### Exercise prompt
Where does "Sousedící" occur in the listing? Copy every line that holds it.
⁂
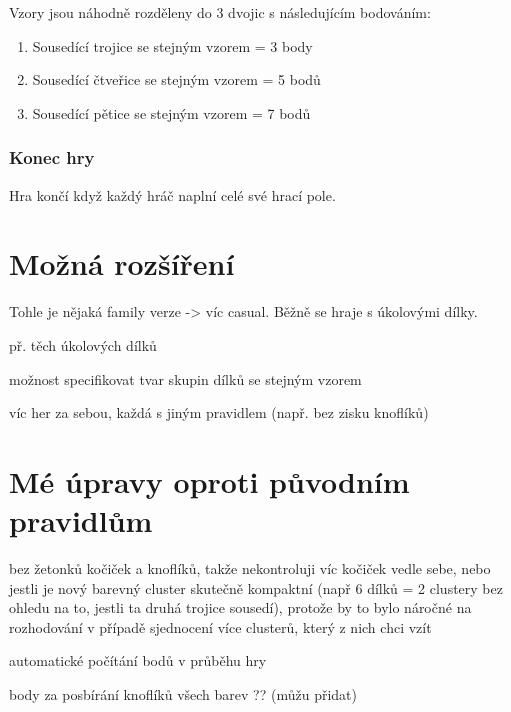 Vzory jsou náhodně rozděleny do 3 dvojic s následujícím bodováním:
\begin{enumerate}
    \item Sousedící trojice se stejným vzorem = 3 body
    \item Sousedící čtveřice se stejným vzorem = 5 bodů
    \item Sousedící pětice se stejným vzorem = 7 bodů
\end{enumerate}

\subsubsection*{Konec hry}

Hra končí když každý hráč naplní celé své hrací pole.


\section{Možná rozšíření}

Tohle je nějaká family verze -> víc casual. Běžně se hraje s úkolovými dílky.

př. těch úkolových dílků

možnost specifikovat tvar skupin dílků se stejným vzorem

víc her za sebou, každá s jiným pravidlem (např. bez zisku knoflíků)

\section{Mé úpravy oproti původním pravidlům}

bez žetonků kočiček a knoflíků, takže nekontroluji víc kočiček vedle sebe, nebo jestli je nový barevný cluster skutečně kompaktní (např 6 dílků = 2 clustery bez ohledu na to, jestli ta druhá trojice sousedí), protože by to bylo náročné na rozhodování v případě sjednocení více clusterů, který z nich chci vzít

automatické počítání bodů v průběhu hry 

body za posbírání knoflíků všech barev ?? (můžu přidat)

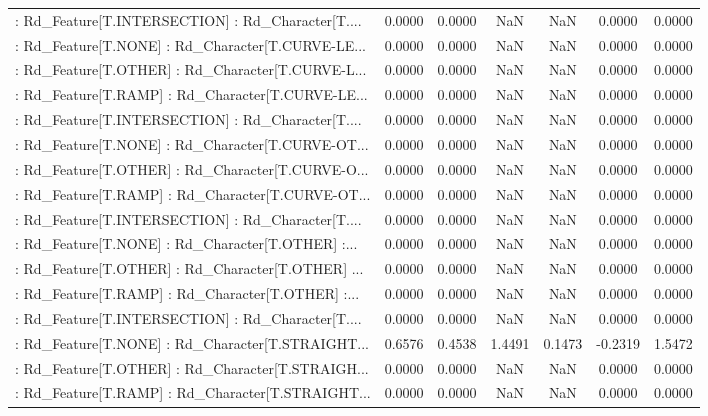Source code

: \begin{longtable}{p{4cm}cccccc}
 : Rd\_Feature[T.INTERSECTION] : Rd\_Character[T.... &  0.0000 &    0.0000 &     NaN &          NaN &  0.0000 &  0.0000 \\
 : Rd\_Feature[T.NONE] : Rd\_Character[T.CURVE-LE... &  0.0000 &    0.0000 &     NaN &          NaN &  0.0000 &  0.0000 \\
 : Rd\_Feature[T.OTHER] : Rd\_Character[T.CURVE-L... &  0.0000 &    0.0000 &     NaN &          NaN &  0.0000 &  0.0000 \\
 : Rd\_Feature[T.RAMP] : Rd\_Character[T.CURVE-LE... &  0.0000 &    0.0000 &     NaN &          NaN &  0.0000 &  0.0000 \\
 : Rd\_Feature[T.INTERSECTION] : Rd\_Character[T.... &  0.0000 &    0.0000 &     NaN &          NaN &  0.0000 &  0.0000 \\
 : Rd\_Feature[T.NONE] : Rd\_Character[T.CURVE-OT... &  0.0000 &    0.0000 &     NaN &          NaN &  0.0000 &  0.0000 \\
 : Rd\_Feature[T.OTHER] : Rd\_Character[T.CURVE-O... &  0.0000 &    0.0000 &     NaN &          NaN &  0.0000 &  0.0000 \\
 : Rd\_Feature[T.RAMP] : Rd\_Character[T.CURVE-OT... &  0.0000 &    0.0000 &     NaN &          NaN &  0.0000 &  0.0000 \\
 : Rd\_Feature[T.INTERSECTION] : Rd\_Character[T.... &  0.0000 &    0.0000 &     NaN &          NaN &  0.0000 &  0.0000 \\
 : Rd\_Feature[T.NONE] : Rd\_Character[T.OTHER] :... &  0.0000 &    0.0000 &     NaN &          NaN &  0.0000 &  0.0000 \\
 : Rd\_Feature[T.OTHER] : Rd\_Character[T.OTHER] ... &  0.0000 &    0.0000 &     NaN &          NaN &  0.0000 &  0.0000 \\
 : Rd\_Feature[T.RAMP] : Rd\_Character[T.OTHER] :... &  0.0000 &    0.0000 &     NaN &          NaN &  0.0000 &  0.0000 \\
 : Rd\_Feature[T.INTERSECTION] : Rd\_Character[T.... &  0.0000 &    0.0000 &     NaN &          NaN &  0.0000 &  0.0000 \\
 : Rd\_Feature[T.NONE] : Rd\_Character[T.STRAIGHT... &  0.6576 &    0.4538 &  1.4491 &       0.1473 & -0.2319 &  1.5472 \\
 : Rd\_Feature[T.OTHER] : Rd\_Character[T.STRAIGH... &  0.0000 &    0.0000 &     NaN &          NaN &  0.0000 &  0.0000 \\
 : Rd\_Feature[T.RAMP] : Rd\_Character[T.STRAIGHT... &  0.0000 &    0.0000 &     NaN &          NaN &  0.0000 &  0.0000 \\

\end{longtable}
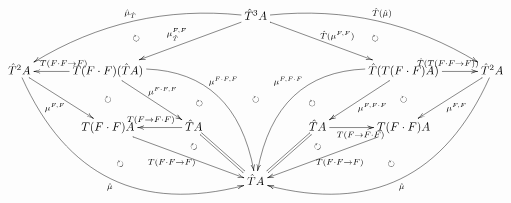 \documentclass[12pt]{article}
\begin{document}
\pagestyle{empty}

\begin{align*}
  \vcenter{
    \xymatrix@=30pt{
      & & &
      \hat{T}^3 A
      \ar@{{}{ }{}}[ddd]|{\circlearrowright}
      \ar@{->}[lld]_{\mu^{F,F}_{\hat{T}}}
      \ar@/_20pt/@{->}[llld]_{\hat{\mu}_{\hat{T}}}
      \ar@/_5pt/@{{}{ }{}}[llld]|{\circlearrowright}
      \ar@{->}[rrd]^{\hat{T}(\mu^{F,F})}
      \ar@/^20pt/@{->}[rrrd]^{\hat{T}(\hat{\mu})}
      \ar@/^5pt/@{{}{ }{}}[rrrd]|{\circlearrowright}
      \\
      \hat{T}^2 A
      \ar@{->}[rd]_{\mu^{F,F}}
      \ar@/_50pt/@{->}[rrrdd]_{\hat{\mu}}
      \ar@/_35pt/@{{}{ }{}}[rrrdd]|{\circlearrowright}
      &
      T (F \cdot F) (\hat{T} A)
      \ar@{->}[l]_{T (F \cdot F \to F)}
      \ar@/^40pt/@{->}[rrdd]^{\mu^{F \cdot F,F}}
      \ar@/^25pt/@{{}{ }{}}[rrdd]|{\circlearrowright}
      \ar@{->}[rd]^{\mu^{F \cdot F,F}}
      \ar@{{}{ }{}}[d]|{\circlearrowright}
      & & & &
      \hat{T} (T (F \cdot F) A)
      \ar@{->}[r]^{\hat{T}(T (F \cdot F \to F))}
      \ar@/_40pt/@{->}[lldd]_{\mu^{F,F \cdot F}}
      \ar@/_25pt/@{{}{ }{}}[lldd]|{\circlearrowright}
      \ar@{->}[ld]^{\mu^{F,F \cdot F}}
      \ar@{{}{ }{}}[d]|{\circlearrowright}
      &
      \hat{T}^2 A
      \ar@{->}[ld]^{\mu^{F,F}}
      \ar@/^50pt/@{->}[llldd]^{\hat{\mu}}
      \ar@/^35pt/@{{}{ }{}}[llldd]|{\circlearrowright}
      \\
      &
      T (F \cdot F) A
      \ar@{->}[rrd]_{T (F \cdot F \to F)}
      &
      \hat{T} A
      \ar@{->}[l]_{T (F \to F \cdot F)}
      \ar@{=}[rd]
      \ar@{{}{ }{}}[d]|(0.35){\circlearrowright}
      & &
      \hat{T} A
      \ar@{->}[r]_{T (F \to F \cdot F)}
      \ar@{=}[ld]
      \ar@{{}{ }{}}[d]|(0.35){\circlearrowright}
      &
      T (F \cdot F) A
      \ar@{->}[lld]^{T (F \cdot F \to F)}
      \\
      & & &
      \hat{T} A
      &
    }
  }
\end{align*}
\end{document}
⁂
### Exercise answer
    \item Sousedící trojice se stejným vzorem = 3 body
    \item Sousedící čtveřice se stejným vzorem = 5 bodů
    \item Sousedící pětice se stejným vzorem = 7 bodů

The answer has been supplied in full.